After Kamala Harris' pointed criticism of Joe Biden in Thursday night's debate, there were more tweets about her than any other Democratic presidential candidate and those tweets generated more interactions, according to data provided to Axios by Sprout Social.
Why it matters: “That demonstrates interest, and not just interest among social media users," Democratic strategist Ian Russell tells Axios. "The same things that drove the engagement on social media also will lead to at least a modest uptick in polling for those candidates.”
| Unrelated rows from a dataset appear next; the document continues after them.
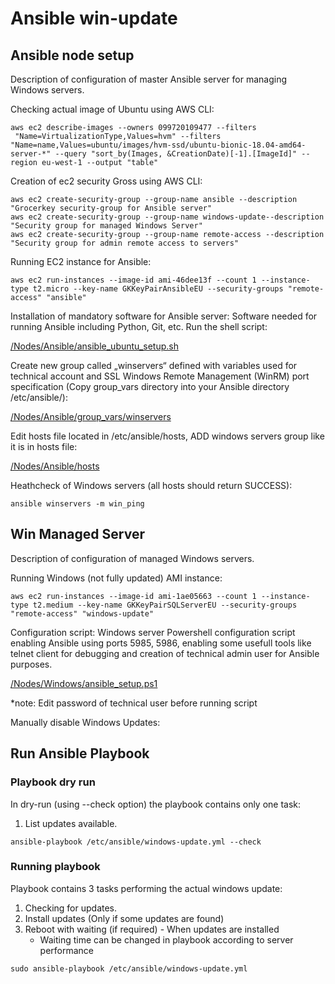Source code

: # Ansible win-update

## Ansible node setup


Description of configuration of master Ansible server for managing Windows servers.
 
Checking actual image of Ubuntu using AWS CLI:

```
aws ec2 describe-images --owners 099720109477 --filters
 "Name=VirtualizationType,Values=hvm" --filters "Name=name,Values=ubuntu/images/hvm-ssd/ubuntu-bionic-18.04-amd64-server-*" --query "sort_by(Images, &CreationDate)[-1].[ImageId]" --region eu-west-1 --output "table"
```
 
Creation of ec2 security Gross using AWS CLI:

``` 
aws ec2 create-security-group --group-name ansible --description "Grocerkey security-group for Ansible server"
aws ec2 create-security-group --group-name windows-update--description "Security group for managed Windows Server"
aws ec2 create-security-group --group-name remote-access --description "Security group for admin remote access to servers"
``` 
 
Running EC2 instance for Ansible:
 
``` 
aws ec2 run-instances --image-id ami-46dee13f --count 1 --instance-type t2.micro --key-name GKKeyPairAnsibleEU --security-groups "remote-access" "ansible"
```

Installation of mandatory software for Ansible server:
Software needed for running Ansible including Python, Git, etc.
Run the shell script:


[/Nodes/Ansible/ansible_ubuntu_setup.sh](/Nodes/Ansible/ansible_ubuntu_setup.sh)


Create new group called „winservers“ defined with variables used for technical account and SSL Windows Remote Management (WinRM) port specification
(Copy group_vars directory into your Ansible directory /etc/ansible/):


[/Nodes/Ansible/group_vars/winservers](/Nodes/Ansible/group_vars/winservers)

 
Edit hosts file located in /etc/ansible/hosts, ADD windows servers group like it is in hosts file:


[/Nodes/Ansible/hosts](/Nodes/Ansible/hosts)

 
Heathcheck of Windows servers (all hosts should return SUCCESS):
```
ansible winservers -m win_ping
```


## Win Managed Server


Description of configuration of managed Windows servers.
 
Running Windows (not fully updated) AMI instance:

```
aws ec2 run-instances --image-id ami-1ae05663 --count 1 --instance-type t2.medium --key-name GKKeyPairSQLServerEU --security-groups "remote-access" "windows-update"
```
 
Configuration script:
Windows server Powershell configuration script enabling Ansible using ports 5985, 5986, enabling some usefull tools like telnet client for debugging and creation of technical admin user for Ansible purposes.


[/Nodes/Windows/ansible_setup.ps1](/Nodes/Windows/ansible_setup.ps1)


*note: Edit password of technical user before running script

Manually disable Windows Updates:


## Run Ansible Playbook

### Playbook dry run

In dry-run (using --check option) the playbook contains only one task:

1. List updates available.

```
ansible-playbook /etc/ansible/windows-update.yml --check
```

### Running playbook

Playbook contains 3 tasks performing the actual windows update:
1. Checking for updates. 
2. Install updates (Only if some updates are found)
3. Reboot with waiting (if required) - When updates are installed
	* Waiting time can be changed in playbook according to server performance

```
sudo ansible-playbook /etc/ansible/windows-update.yml
```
What's going on: Tweets mentioning Harris' Twitter handle generated 23% more interactions — including likes, comments and retweets— than those about Mayor Pete Buttigieg, the next closest Democrat.
Despite being put on the defensive about South Bend's police shooting, Buttigieg generated the second-most interactions and had the most interactions per tweet about him.
- The other winner: Julián Castro generated the highest totals in relation to his place in the polls — 11th, per Real Clear Politics.
- The loser: Biden's 5th place in interactions was the worst compared to his polling position (1st).
Demographic breakdown, per Sprout Social:
Highest proportion of interactions by men:
- Andrew Yang — 71%
- Tulsi Gabbard — 62%
Highest proportion of interactions by women:
- Amy Klobuchar — 56%
- Julián Castro — 55%
Highest proportion among age 18-24:
- Andrew Yang — 43%
- John Hickenlooper — 40%
Highest proportion among age 55+:
- Tim Ryan — 39%
- Amy Klobuchar — 34%
What's next: We'll see how much movement in the polls comes out of this debate. It will be telling for how much we can rely on post-debate buzz to be a barometer for impact on public opinion.
The bottom line: "A candidate who’s getting buzz and getting engagement online is likely to see a bump in fundraising and a bump in polling," Russell says.
Note: These figures do not account for bot activity.